Pubdate: Wed, 16 Sep 2015
Source: Toronto Star (CN ON)
Copyright: 2015 The Toronto Star
Contact:  http://www.thestar.com/
Details: http://www.mapinc.org/media/456
Author: Sheryl Ubelacker
Page: A1

MOM TURNS TO ONTARIO FOR MEDICAL MARIJUANA

Denied Prescription in Alberta for 8-Year-Old Girl

An Alberta mother whose daughter has severe epilepsy has travelled to 
Ontario for a medical marijuana prescription after the girl's doctor 
said he was no longer allowed to provide permission to purchase the product.

In 2013, Sarah Wilkinson had started extracting cannabis oil from 
dried marijuana - purchased from a licensed grower with a 
prescription from a neurologist at Alberta Children's Hospital - to 
prevent life-threatening seizures in her 8-year-old daughter Mia.

But in July, the physician declined to renew the prescription, citing 
a hospital policy based on the position of Alberta Health Services, 
the provincial health authority, which does not support the use of 
medical marijuana for pediatric patients with epilepsy.

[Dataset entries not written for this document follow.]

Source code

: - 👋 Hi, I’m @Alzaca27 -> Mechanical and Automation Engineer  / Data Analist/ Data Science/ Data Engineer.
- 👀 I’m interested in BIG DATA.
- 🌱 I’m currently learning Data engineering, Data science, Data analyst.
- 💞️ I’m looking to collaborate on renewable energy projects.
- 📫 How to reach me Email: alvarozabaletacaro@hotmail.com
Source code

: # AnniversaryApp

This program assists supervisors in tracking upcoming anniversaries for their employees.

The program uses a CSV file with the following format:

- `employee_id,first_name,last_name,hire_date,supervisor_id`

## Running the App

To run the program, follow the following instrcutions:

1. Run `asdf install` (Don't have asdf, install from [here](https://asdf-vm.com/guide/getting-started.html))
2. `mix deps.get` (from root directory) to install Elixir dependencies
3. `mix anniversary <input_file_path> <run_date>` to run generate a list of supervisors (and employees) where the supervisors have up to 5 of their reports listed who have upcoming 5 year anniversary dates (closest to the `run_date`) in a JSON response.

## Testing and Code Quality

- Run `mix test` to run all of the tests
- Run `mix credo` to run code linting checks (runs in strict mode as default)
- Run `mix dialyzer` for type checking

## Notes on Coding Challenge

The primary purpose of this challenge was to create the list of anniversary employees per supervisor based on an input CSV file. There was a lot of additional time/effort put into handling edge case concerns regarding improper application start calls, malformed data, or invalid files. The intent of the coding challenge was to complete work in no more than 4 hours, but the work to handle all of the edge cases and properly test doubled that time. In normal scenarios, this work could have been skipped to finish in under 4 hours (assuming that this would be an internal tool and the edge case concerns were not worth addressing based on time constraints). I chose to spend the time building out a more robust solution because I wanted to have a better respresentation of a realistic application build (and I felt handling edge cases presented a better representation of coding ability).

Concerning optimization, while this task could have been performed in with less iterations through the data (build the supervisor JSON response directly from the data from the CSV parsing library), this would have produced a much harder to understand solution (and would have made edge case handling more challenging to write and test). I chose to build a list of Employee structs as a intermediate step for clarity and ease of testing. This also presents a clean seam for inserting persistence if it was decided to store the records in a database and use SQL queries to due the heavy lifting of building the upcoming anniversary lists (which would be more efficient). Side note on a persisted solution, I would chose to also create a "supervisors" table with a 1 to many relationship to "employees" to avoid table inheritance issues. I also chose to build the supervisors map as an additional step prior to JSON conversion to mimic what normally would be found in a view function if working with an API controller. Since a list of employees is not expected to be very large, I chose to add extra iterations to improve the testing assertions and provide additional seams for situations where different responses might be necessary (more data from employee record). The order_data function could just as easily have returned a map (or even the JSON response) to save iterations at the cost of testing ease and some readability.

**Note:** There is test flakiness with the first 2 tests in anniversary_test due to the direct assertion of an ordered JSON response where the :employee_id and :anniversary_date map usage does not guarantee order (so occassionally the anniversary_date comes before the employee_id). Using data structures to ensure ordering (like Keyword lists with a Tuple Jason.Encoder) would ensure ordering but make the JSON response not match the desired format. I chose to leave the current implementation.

Wilkinson 
said the cannabis oil is the only therapy that has worked to stop 
Mia's seizures, caused by a rare type of epilepsy called Ohtahara syndrome.

Despite taking 30 to 40 anti-convulsive pills daily, Mia would suffer 
up to 100 seizures a day, said her mother. But since starting daily 
doses of oral cannabis oil 19 months ago, she has not had a single seizure.

On Monday, Mia was seen by a doctor at the Canadian Cannabis Clinic 
in St. Catharines, Ont., and left with a prescription for dried 
marijuana, which her mother can fill from a federally licensed 
producer after returning to their Airdrie, Alta., home.

"It's a big relief. I don't have to worry about when I run out of her 
meds," said her mother, who had been worried about her dwindling 
supply of medical-grade marijuana purchased with the initial prescription.

Wilkinson said she turned to cannabis because nothing else was 
helping her child, whose seizures could be so severe she would stop 
breathing and have to be resuscitated and rushed to hospital.

"I really took a big leap of faith with that," she said of the 
cannabis oil, adding that within 24 hours of the first dose, Mia's 
seizures had completely stopped.

Without the treatment, "we would have waited for the next big seizure 
and she would have died. There's not a really nice way to say that. 
"Now, we can all breathe." For Mia, tetrahydrocannabinol, or THC, 
appears to be the ingredient in marijuana that controls her seizures, 
while others with different forms of epilepsy benefit from another 
component of the plant called cannabidiol, or CBD.

Pharmacologist-toxicologist McIntyre Burnham, co-director of the 
Epilepsy Research Program of the Ontario Brain Institute in Toronto, 
said about 30 per cent of people with seizures don't respond to any 
anti-convulsive medications.

His program plans to seek Health Canada approval for a clinical trial 
in adults of a cannabidiol in capsule form being developed by 
Canadian medical marijuana producer Tilray, which he hopes will start 
in about a year.

While THC does stop seizures in some people, it's also the active 
ingredient in marijuana that "makes you high," said Burnham, whereas 
CBD does not.

Researchers agree clinical trials are needed to determine if the 
various strains and extracts of marijuana can benefit patients with a 
variety of conditions, and cannabidiol appears "quite promising" for 
epilepsy, he said.

But "people are thinking it's a wonder drug. I think it's too early 
to say that . . . It's not going to be for everyone. It will help 
some people and not help others."

Kunvar Mudhar does believe CBD is a wonder drug.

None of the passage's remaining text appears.